The surface temperatures obtained from FLIR TAU2 R640 inversion were calibrated according to the linear relationship fitted in Figure 6. The standard error was 0.77 °C with an r of 0.97, and the results of the spatial distribution before and after calibration are illustrated in Figure 7. These results indicate that the calibration method is suitable for calibrating surface temperatures. The pre-calibration temperatures ranged from 33.76 °C to 57.91 °C, with a mean value of 39.22 °C, while the post-calibration temperatures ranged from 32.03 °C to 55.94 °C, with a mean value of 37.43 °C.

2.4. Research Methods

2.4.1. Semi-Empirical Triangle Method

The semi-empirical triangle method, a remote sensing method that is based on surface temperature and vegetation index (Ts−VI) and independent of ancillary data, was used to estimate evapotranspiration and soil moisture. Several studies have reported a triangular shape in the scatter plot of remotely detected T_S versus NDVI, as shown in Figure 8. The vertical coordinate “T_S” in Figure 8a represents the radiant surface temperature obtained from the thermal infrared band, while the horizontal coordinate represents the normalized difference vegetation index, commonly abbreviated as NDVI. However, due to the approximation of the measured area as a homogeneous surface, NDVI cannot represent the subtle spatial differences in the greenness of vegetation. According to Sims and Gamon [40], the observation of heterogeneity is the main requirement of the triangle method. Therefore, RENDVI was used instead of NDVI.

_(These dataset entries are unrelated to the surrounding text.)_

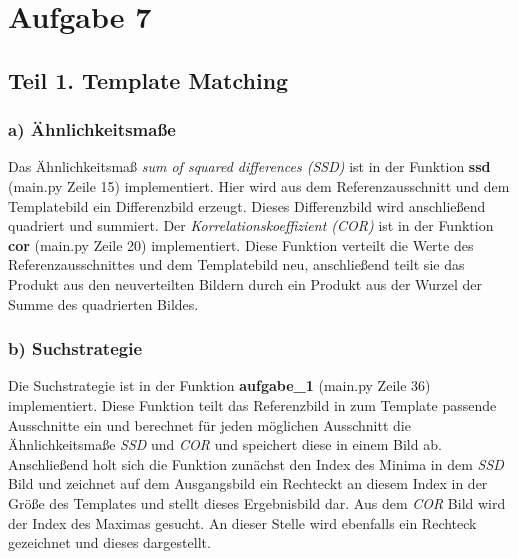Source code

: \documentclass[12pt]{article}
\begin{document}

\section*{Aufgabe 7}
\subsection*{Teil 1. Template Matching}
\subsubsection*{a) Ähnlichkeitsmaße}
Das Ähnlichkeitsmaß \textit{sum of squared differences (SSD)} ist in der Funktion \textbf{ssd} (main.py Zeile 15) implementiert. Hier wird aus dem Referenzausschnitt und dem Templatebild ein Differenzbild erzeugt. Dieses Differenzbild wird anschließend quadriert und summiert.
Der \textit{Korrelationskoeffizient (COR)} ist in der Funktion \textbf{cor} (main.py Zeile 20) implementiert. Diese Funktion verteilt die Werte des Referenzausschnittes und dem Templatebild neu, anschließend teilt sie das Produkt aus den neuverteilten Bildern durch ein Produkt aus der Wurzel der Summe des quadrierten Bildes.

\subsubsection*{b) Suchstrategie}
Die Suchstrategie ist in der Funktion \textbf{aufgabe\_1} (main.py Zeile 36) implementiert. Diese Funktion teilt das Referenzbild in zum Template passende Ausschnitte ein und berechnet für jeden möglichen Ausschnitt die Ähnlichkeitsmaße \textit{SSD} und \textit{COR} und speichert diese in einem Bild ab.
Anschließend holt sich die Funktion zunächst den Index des Minima in dem \textit{SSD} Bild und zeichnet auf dem Ausgangsbild ein Rechteckt an diesem Index in der Größe des Templates und stellt dieses Ergebnisbild dar.
Aus dem \textit{COR} Bild wird der Index des Maximas gesucht. An dieser Stelle wird ebenfalls ein Rechteck gezeichnet und dieses dargestellt.

\newpage
\end{document}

Two important boundaries in the triangle method are the wet/cold edge at the lower boundary and the dry/warm edge at the upper boundary. When RENDVI is a constant value, a lower T_S and wet soil were considered a wet edge, representing potential evapotranspiration, while a higher T_S and drier soil were considered a dry edge, representing a limiting condition for soil moisture evapotranspiration. It can also be expressed by the temperature vegetation dryness index (TVDI) [41]: TVDI = (T_Smax − T_S)/(T_Smax − T_Smin). TVDI takes values between 0 and 1, with higher values indicating proximity to the dry edge. The dry edge and the wet edge intersect at NDVI_max. As shown in Figure 8a, maximum transpiration occurs when the dry edge intersects the maximum value of NDVI, and minimum transpiration occurs when the dry edge intersects the NDVI at 0, with TVDI being 0 at T_smin, and 1 at T_smax. The RENDVI and T_S pixel values are clustered on the right side of the triangle formed by the wet and dry edges, as shown in Figure 8b. Theoretically, it could be argued that the temperature axis of the T_S−RENDVI scattering should represent the airspace temperature gradient (T_S − T_a); due to data availability reasons, (T_S − T_a) is often replaced by T_S in remote sensing applications [42]. The advantage of this method is that it uses the surface radiation temperature instead of the aerodynamic temperature. It links the heat flux to the difference between the surface radiation temperature and the air temperature through the aerodynamic impedance.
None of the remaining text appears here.